> [WHAT YOU HAVE TO DO]:
Every line in the entries that holds "structure" should be identified and copied.

=== EXTRACTED DATA ===

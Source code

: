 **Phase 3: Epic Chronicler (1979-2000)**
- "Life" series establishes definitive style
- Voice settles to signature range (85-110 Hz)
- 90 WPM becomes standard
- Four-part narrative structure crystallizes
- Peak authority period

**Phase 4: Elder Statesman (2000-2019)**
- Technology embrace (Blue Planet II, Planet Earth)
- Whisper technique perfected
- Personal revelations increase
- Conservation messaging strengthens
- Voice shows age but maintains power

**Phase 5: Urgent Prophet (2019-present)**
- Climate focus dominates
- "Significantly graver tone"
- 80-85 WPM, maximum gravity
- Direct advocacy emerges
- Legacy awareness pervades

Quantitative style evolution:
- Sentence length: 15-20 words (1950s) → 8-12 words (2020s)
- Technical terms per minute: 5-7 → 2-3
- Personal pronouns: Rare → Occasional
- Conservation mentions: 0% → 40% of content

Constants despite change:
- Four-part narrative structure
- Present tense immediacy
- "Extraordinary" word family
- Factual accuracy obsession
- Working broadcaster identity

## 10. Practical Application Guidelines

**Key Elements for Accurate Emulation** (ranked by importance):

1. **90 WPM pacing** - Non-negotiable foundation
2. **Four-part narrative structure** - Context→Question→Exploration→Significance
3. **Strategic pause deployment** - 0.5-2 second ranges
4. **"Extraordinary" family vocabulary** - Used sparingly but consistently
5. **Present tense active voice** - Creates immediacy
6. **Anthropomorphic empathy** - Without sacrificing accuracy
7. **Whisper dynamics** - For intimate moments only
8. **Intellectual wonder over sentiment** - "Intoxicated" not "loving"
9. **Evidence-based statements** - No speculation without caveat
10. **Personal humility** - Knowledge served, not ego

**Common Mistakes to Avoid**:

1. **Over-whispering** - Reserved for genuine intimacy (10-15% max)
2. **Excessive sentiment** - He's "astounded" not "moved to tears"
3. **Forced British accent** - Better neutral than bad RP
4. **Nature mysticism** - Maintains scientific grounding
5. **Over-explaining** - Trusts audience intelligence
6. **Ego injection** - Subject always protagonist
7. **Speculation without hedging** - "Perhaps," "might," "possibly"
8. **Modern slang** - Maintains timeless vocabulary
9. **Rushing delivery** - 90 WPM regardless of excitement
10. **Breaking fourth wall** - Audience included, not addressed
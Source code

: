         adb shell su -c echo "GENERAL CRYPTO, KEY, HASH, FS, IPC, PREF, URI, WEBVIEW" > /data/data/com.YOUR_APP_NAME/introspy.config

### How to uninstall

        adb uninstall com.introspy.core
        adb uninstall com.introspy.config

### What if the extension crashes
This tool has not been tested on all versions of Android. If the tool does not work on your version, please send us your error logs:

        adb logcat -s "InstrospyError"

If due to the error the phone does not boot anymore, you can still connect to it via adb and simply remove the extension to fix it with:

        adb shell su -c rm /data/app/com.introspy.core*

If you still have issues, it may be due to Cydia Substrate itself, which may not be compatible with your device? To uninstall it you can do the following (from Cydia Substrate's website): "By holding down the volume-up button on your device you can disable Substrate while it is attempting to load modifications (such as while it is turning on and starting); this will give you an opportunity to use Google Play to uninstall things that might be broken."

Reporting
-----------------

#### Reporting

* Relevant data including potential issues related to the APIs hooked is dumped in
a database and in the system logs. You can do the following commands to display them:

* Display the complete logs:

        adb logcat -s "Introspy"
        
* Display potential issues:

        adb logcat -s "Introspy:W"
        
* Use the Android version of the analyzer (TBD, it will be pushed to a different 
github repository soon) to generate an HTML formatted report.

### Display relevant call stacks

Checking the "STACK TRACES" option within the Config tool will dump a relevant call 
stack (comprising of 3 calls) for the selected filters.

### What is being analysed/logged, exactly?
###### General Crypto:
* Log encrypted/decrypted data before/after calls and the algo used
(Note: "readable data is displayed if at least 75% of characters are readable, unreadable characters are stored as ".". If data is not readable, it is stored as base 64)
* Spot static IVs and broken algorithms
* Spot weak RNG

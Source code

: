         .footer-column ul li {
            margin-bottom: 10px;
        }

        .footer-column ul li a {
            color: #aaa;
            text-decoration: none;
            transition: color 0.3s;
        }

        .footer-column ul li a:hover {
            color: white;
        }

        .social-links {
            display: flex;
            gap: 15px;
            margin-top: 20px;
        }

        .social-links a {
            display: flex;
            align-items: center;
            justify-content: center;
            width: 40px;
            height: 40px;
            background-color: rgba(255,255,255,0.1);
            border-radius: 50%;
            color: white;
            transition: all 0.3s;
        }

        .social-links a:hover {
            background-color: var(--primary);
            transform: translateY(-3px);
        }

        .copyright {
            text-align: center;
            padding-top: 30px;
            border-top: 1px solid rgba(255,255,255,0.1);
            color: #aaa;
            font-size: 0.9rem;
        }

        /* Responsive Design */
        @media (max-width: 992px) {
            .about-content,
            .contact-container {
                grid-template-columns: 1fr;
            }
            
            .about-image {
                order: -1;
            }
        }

===

> [EXERCISE ANSWER]:
- Four-part narrative structure crystallizes
- Four-part narrative structure
2. **Four-part narrative structure** - Context→Question→Exploration→Significance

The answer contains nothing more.